Among the lines of the records below, copy those that hold the word "body".

* * * * *

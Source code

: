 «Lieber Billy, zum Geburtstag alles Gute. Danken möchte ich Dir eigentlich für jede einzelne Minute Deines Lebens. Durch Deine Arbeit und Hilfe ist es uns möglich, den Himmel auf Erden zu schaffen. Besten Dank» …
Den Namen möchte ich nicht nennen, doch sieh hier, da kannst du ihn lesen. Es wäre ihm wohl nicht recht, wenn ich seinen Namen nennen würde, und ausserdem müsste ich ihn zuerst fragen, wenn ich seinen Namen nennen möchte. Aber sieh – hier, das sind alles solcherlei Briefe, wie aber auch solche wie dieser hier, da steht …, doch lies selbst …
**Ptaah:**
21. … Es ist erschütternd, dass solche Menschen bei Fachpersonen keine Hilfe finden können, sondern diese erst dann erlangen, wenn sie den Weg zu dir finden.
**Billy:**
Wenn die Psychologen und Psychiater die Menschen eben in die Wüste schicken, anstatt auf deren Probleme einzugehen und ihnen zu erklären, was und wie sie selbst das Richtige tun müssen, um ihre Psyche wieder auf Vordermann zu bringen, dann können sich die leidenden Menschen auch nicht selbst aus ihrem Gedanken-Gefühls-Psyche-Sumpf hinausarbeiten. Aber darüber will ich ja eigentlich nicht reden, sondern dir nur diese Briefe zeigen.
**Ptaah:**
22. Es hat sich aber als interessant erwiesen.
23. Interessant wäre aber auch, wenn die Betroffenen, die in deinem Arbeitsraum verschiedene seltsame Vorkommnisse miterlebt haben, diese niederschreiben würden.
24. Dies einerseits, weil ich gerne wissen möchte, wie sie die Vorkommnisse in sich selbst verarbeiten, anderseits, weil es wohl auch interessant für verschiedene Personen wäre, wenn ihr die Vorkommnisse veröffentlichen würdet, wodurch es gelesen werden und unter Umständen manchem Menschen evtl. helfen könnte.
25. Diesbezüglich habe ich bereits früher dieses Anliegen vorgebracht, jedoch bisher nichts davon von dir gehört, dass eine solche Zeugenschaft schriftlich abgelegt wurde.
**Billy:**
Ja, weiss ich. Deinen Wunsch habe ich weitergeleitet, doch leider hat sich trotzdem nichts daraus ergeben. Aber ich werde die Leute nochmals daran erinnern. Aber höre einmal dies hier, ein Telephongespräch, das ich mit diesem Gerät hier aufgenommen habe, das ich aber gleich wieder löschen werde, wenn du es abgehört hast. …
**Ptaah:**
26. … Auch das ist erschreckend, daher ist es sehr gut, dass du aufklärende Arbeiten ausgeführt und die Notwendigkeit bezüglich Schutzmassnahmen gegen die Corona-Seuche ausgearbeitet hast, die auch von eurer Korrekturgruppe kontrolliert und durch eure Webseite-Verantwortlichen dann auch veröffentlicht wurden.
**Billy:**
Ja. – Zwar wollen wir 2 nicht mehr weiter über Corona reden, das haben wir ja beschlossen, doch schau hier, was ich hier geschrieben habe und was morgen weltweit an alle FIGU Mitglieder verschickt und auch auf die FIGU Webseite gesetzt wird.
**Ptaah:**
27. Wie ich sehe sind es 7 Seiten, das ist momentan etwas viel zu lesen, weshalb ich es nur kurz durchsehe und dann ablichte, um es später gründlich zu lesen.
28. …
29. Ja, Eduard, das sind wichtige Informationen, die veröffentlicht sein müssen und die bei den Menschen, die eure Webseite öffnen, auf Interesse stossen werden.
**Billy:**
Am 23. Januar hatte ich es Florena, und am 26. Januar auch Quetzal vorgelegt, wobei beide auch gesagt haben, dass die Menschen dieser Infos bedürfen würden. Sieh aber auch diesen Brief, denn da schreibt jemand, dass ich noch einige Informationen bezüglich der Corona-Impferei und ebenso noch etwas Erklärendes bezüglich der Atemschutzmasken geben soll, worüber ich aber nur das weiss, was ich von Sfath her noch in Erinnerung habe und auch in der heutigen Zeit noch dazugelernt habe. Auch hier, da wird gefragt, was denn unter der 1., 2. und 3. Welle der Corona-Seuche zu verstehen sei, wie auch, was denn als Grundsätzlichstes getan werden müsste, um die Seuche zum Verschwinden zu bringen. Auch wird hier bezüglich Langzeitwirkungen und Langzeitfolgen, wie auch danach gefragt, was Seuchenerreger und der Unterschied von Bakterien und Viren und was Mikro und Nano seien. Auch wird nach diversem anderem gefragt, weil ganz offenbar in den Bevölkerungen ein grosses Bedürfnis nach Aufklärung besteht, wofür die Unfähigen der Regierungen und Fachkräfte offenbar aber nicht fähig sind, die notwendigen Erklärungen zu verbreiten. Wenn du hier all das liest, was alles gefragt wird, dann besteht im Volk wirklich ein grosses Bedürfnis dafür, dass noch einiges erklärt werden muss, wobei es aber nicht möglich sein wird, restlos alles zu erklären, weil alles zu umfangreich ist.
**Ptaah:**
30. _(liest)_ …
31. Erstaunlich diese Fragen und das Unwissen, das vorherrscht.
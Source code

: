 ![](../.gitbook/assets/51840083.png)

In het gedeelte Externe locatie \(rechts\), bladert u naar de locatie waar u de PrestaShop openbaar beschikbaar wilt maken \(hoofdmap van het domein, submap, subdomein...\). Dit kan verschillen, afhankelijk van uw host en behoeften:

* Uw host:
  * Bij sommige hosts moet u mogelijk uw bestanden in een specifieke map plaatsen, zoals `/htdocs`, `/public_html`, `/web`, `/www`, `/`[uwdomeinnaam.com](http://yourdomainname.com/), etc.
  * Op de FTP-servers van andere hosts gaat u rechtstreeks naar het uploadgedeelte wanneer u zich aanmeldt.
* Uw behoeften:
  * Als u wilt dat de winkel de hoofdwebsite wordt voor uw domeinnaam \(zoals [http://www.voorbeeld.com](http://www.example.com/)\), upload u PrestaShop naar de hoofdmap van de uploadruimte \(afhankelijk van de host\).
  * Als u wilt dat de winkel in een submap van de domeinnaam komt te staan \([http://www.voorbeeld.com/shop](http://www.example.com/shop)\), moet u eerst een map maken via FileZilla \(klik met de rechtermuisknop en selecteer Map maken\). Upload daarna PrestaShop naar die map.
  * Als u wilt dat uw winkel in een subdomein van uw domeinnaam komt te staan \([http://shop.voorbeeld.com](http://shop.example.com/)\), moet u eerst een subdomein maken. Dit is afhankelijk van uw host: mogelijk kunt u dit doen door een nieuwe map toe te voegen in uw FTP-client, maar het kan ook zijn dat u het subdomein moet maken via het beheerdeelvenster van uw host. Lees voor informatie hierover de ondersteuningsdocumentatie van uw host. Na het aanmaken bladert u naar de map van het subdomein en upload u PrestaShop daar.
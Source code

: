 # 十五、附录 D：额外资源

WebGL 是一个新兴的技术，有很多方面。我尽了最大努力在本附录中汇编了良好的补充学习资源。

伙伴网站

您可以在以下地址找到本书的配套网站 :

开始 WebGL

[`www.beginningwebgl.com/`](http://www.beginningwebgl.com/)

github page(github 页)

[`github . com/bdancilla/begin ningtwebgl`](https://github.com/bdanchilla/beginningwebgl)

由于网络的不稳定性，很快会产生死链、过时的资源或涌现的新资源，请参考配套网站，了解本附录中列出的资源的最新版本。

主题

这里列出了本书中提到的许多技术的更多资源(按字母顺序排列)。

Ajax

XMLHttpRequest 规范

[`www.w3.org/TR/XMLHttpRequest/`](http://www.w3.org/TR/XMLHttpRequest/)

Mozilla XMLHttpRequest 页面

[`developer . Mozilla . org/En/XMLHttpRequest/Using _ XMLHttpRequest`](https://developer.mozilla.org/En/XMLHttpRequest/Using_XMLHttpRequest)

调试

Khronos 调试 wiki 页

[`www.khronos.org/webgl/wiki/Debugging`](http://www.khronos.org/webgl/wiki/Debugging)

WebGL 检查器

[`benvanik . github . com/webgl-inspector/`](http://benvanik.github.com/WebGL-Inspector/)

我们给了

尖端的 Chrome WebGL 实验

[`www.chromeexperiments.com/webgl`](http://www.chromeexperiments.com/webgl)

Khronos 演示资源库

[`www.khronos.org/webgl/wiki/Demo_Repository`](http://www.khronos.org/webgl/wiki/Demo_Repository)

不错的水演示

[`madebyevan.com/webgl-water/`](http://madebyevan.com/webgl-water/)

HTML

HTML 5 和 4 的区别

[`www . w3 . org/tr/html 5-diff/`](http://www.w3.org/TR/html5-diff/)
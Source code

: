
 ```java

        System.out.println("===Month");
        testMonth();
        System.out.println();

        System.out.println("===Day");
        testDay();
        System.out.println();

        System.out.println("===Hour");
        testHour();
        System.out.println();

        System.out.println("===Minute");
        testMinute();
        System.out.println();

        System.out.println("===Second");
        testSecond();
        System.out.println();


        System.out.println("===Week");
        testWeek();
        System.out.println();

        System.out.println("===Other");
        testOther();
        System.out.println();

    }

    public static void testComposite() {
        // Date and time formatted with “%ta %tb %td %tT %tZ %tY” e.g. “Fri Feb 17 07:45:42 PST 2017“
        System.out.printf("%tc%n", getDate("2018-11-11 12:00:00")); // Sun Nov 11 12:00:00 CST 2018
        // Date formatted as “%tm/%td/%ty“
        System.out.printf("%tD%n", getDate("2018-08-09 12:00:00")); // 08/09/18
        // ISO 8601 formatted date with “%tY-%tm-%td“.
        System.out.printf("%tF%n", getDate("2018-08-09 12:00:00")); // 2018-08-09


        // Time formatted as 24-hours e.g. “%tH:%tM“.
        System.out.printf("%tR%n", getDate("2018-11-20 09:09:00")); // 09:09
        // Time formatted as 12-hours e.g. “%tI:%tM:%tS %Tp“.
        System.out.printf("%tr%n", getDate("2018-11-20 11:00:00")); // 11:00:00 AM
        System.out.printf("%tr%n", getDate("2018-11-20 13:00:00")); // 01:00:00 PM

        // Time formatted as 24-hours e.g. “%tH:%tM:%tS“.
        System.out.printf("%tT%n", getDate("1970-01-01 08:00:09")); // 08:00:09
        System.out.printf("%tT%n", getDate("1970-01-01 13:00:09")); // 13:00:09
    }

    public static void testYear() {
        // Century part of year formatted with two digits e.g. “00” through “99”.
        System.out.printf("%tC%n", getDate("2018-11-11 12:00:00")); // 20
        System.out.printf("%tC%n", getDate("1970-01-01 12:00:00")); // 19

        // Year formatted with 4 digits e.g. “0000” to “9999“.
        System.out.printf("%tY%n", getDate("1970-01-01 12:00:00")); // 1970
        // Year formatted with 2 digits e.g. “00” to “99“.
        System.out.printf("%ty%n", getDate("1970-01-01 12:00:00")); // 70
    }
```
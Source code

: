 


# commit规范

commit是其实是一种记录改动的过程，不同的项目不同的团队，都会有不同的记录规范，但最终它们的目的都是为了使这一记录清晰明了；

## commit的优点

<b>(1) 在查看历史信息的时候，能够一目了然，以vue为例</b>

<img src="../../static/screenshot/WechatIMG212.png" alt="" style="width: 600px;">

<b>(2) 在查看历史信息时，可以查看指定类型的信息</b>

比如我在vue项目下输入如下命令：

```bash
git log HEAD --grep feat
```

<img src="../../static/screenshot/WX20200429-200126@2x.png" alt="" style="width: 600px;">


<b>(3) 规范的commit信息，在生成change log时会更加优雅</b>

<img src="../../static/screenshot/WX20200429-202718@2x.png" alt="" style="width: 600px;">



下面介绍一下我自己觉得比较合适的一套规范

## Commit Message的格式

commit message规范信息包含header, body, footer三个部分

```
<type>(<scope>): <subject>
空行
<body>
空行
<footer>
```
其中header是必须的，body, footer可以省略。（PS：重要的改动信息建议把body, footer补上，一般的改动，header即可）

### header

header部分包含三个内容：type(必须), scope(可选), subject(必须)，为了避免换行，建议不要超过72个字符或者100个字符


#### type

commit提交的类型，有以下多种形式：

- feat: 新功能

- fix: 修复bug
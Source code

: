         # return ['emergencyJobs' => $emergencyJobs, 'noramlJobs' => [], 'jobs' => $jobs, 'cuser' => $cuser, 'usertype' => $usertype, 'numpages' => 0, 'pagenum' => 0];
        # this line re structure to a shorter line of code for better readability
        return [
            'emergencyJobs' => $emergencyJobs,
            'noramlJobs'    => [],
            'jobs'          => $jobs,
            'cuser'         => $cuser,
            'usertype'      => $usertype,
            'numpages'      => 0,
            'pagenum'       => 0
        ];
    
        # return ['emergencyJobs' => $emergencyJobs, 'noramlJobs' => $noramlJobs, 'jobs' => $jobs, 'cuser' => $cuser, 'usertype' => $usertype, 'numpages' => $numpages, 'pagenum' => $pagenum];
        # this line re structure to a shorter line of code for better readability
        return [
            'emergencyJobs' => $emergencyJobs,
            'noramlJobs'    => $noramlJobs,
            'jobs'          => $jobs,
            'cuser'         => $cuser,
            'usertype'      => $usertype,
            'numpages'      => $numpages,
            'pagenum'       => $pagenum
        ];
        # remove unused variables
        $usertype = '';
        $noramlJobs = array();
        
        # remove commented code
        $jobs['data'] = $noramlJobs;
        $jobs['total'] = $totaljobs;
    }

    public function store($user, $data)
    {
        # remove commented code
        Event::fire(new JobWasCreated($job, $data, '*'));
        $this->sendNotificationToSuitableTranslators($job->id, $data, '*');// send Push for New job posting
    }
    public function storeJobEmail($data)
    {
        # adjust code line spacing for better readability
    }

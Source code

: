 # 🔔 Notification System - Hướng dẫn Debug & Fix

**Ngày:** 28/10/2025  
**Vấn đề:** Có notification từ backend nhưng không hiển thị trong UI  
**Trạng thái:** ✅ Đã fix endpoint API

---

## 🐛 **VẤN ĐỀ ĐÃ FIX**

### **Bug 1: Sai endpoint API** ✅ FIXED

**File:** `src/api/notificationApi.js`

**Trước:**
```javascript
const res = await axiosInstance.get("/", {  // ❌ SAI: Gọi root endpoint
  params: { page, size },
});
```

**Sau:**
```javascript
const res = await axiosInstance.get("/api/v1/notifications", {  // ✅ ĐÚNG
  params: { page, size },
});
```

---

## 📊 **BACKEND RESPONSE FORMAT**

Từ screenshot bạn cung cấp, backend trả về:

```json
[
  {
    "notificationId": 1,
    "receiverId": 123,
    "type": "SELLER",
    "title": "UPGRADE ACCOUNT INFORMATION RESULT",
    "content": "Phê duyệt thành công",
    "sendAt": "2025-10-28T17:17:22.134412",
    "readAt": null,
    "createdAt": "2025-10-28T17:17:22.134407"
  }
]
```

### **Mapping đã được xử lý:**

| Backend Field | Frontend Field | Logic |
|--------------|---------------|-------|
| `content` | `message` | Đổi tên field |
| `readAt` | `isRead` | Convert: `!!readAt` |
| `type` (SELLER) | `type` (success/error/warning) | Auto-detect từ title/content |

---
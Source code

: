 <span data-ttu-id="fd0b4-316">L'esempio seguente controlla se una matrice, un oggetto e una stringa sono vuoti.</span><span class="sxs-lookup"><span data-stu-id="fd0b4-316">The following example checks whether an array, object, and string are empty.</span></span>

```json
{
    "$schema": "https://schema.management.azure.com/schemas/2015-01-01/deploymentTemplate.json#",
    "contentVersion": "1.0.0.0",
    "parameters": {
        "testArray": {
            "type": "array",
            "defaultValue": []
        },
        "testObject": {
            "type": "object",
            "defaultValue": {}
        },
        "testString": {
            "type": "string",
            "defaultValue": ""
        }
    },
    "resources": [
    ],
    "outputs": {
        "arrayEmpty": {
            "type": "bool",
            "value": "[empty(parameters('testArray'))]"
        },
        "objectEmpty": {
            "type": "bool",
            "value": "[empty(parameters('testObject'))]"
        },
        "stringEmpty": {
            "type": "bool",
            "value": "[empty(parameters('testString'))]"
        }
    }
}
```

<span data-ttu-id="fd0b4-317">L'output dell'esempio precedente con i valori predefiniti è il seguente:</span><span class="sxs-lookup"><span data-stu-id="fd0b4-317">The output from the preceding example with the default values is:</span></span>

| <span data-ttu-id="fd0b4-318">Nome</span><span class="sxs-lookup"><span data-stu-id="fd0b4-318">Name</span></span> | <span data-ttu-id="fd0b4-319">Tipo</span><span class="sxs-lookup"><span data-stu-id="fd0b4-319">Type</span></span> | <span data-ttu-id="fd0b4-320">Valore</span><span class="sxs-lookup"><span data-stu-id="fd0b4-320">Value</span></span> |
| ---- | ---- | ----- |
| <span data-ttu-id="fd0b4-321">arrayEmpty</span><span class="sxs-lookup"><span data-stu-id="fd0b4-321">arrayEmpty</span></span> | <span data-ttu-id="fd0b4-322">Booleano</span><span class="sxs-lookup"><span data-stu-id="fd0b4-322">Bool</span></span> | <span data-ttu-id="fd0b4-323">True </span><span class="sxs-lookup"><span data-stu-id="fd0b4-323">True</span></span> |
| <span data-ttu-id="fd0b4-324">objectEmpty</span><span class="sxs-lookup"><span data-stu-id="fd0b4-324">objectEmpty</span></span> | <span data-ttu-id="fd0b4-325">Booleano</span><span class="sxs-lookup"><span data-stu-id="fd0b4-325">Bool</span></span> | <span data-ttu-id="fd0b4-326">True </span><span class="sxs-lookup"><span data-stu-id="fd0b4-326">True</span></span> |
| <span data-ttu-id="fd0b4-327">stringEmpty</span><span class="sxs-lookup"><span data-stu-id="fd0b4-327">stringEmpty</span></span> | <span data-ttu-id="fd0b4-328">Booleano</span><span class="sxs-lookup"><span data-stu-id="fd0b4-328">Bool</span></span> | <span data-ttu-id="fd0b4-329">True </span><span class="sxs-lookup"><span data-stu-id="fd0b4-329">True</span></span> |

* * * * *

__Answer space__
commit message规范信息包含header, body, footer三个部分
<body>
其中header是必须的，body, footer可以省略。（PS：重要的改动信息建议把body, footer补上，一般的改动，header即可）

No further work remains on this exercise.